Check every line of the entries below for "example", and copy the lines that have it.

Data extracted from a collection =>

+-------+

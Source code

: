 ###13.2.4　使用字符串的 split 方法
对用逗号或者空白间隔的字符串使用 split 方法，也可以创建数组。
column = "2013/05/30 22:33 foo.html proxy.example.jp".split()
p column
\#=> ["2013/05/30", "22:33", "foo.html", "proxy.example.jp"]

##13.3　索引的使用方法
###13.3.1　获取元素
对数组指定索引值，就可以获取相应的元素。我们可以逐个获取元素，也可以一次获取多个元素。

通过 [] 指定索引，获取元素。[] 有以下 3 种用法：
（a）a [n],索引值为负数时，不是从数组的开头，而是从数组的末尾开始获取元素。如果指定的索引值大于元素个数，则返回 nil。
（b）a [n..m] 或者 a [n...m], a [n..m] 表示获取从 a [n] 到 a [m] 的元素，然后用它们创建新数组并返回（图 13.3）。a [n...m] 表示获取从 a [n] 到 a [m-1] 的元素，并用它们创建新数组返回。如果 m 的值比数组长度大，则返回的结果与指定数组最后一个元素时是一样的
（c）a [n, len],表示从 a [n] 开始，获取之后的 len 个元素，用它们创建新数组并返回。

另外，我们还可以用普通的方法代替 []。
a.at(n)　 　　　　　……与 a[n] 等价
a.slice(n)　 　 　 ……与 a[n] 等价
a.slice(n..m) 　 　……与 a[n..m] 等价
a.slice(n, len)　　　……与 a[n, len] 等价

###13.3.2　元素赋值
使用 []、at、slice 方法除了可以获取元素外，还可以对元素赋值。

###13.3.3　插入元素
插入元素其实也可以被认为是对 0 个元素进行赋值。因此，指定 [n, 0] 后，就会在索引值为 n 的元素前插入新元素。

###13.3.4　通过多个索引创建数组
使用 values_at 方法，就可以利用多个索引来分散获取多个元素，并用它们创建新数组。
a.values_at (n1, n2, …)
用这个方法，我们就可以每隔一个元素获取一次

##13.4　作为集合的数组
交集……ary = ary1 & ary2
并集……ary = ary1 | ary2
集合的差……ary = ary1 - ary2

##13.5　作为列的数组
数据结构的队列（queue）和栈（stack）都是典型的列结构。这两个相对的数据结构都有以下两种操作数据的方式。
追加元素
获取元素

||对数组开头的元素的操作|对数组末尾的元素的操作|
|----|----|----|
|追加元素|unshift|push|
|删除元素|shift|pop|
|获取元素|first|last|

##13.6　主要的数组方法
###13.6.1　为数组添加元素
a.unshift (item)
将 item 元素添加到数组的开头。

+-------+

Exercise solution =>
column = "2013/05/30 22:33 foo.html proxy.example.jp".split()
\#=> ["2013/05/30", "22:33", "foo.html", "proxy.example.jp"]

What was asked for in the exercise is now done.